Cuochi stranieri senza qualità, donne e uomini, al termine della full immersion nella cucina italiana, tornano a casa cuochi di qualità. Veri chef, con tanto di cappello. Significativo e illuminante il caso del giapponese a lungo allievo di Alfonso e Lidia Iaccarino, famosi ristoratori di Sant’Agata dei due Golfi, sopra Sorrento. La lunga lezione del maestro Iaccarino ha consentito al giapponese di aprire a Tokyo un ristorante di successo, il numero 1 in città, ‘O sole mio’, in onore appunto di Don Alfonso.
I frequentatori dei corsi non sono tutti necessariamente cuochi o aspiranti cuochi. La frequentazione è aperta anche a turisti comuni. Gente di tutto il mondo che allunga la propria vacanza pur di apprendere i segreti della lasagna. Il maggior numero di richieste riguarda i piatti classici della tradizione italiana: pasta al forno, pasta al sugo di pomodoro, trenette al pesto, trofie al sugo di noci, alla genovese, pasta in tutti i modi, e il pane, la pizza e la focaccia. Piatti preparati con materie di qualità e con prodotti a chilometro zero. Il gelato artigianale è richiesto in ogni stagione. Inverno compreso, certo.
In Emilia si trova la scuola “Casa Artusi”. Una casa italiana, un’aula didattica con 20 postazioni attrezzate, dove si spiega come cucinare in modo semplice, con poche cose. Molti studenti chiedono di più, vogliono di più: corsi su misura, personalizzati. A Roma la “CookingdayinRome” è gestita è gestita da David Sgueglia della Marra. “Sono diventato professionista alla Federazione italiana cuochi.
Ai miei allievi propongo una mattinata completa. Incontro al Pantheon, per un caffè, poi scegliamo insieme le materie prime al mercato di Campo dei Fiori.
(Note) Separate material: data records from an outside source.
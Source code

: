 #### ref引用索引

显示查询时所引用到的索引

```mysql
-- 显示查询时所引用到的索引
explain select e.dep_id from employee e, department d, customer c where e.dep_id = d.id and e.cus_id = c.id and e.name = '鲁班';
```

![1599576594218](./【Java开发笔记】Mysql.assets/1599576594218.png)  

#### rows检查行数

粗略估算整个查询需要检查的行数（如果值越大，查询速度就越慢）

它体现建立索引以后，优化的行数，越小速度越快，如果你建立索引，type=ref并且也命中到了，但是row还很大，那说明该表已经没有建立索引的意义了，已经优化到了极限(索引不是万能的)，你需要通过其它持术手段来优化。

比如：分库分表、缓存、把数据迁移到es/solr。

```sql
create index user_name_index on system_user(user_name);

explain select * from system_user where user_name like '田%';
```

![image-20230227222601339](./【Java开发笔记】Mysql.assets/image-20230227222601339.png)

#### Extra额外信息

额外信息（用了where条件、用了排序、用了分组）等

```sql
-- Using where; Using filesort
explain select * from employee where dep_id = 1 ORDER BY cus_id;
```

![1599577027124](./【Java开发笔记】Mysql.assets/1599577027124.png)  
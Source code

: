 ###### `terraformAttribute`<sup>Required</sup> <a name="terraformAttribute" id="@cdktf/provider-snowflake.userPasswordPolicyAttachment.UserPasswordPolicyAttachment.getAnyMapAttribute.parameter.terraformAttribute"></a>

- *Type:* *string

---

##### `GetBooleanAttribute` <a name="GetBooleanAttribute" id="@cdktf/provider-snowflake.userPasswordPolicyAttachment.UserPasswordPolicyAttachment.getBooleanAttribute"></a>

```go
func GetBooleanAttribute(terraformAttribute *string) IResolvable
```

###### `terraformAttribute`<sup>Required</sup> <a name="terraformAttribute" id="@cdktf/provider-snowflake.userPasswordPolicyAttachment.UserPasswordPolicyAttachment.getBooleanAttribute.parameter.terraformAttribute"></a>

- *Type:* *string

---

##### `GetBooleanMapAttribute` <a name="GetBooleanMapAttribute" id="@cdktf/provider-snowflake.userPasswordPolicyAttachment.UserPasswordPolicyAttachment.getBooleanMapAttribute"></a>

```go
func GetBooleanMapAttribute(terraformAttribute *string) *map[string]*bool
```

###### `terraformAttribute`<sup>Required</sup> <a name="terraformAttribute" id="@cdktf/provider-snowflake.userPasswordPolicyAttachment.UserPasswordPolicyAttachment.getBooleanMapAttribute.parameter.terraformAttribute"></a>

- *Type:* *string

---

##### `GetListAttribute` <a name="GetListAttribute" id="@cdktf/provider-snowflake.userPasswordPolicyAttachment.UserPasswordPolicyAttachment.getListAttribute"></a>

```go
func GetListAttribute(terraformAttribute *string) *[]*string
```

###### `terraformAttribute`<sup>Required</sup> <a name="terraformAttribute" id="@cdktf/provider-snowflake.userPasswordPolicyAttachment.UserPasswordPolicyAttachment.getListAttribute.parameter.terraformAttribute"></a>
Andiamo nella mia casa laboratorio dove insegno come si prepara un pasto completo, dal primo al dolce. Pranziamo tutti insieme, istruttore e allievi”. Gli aspiranti cuochi tornano a frotte in Italia. Ma con una prospettiva diversa, nuova: la frequentazione di un corso professionale. A quel punto, il pranzo all’italiana è servito e pure lo chef ha imparato in Italia.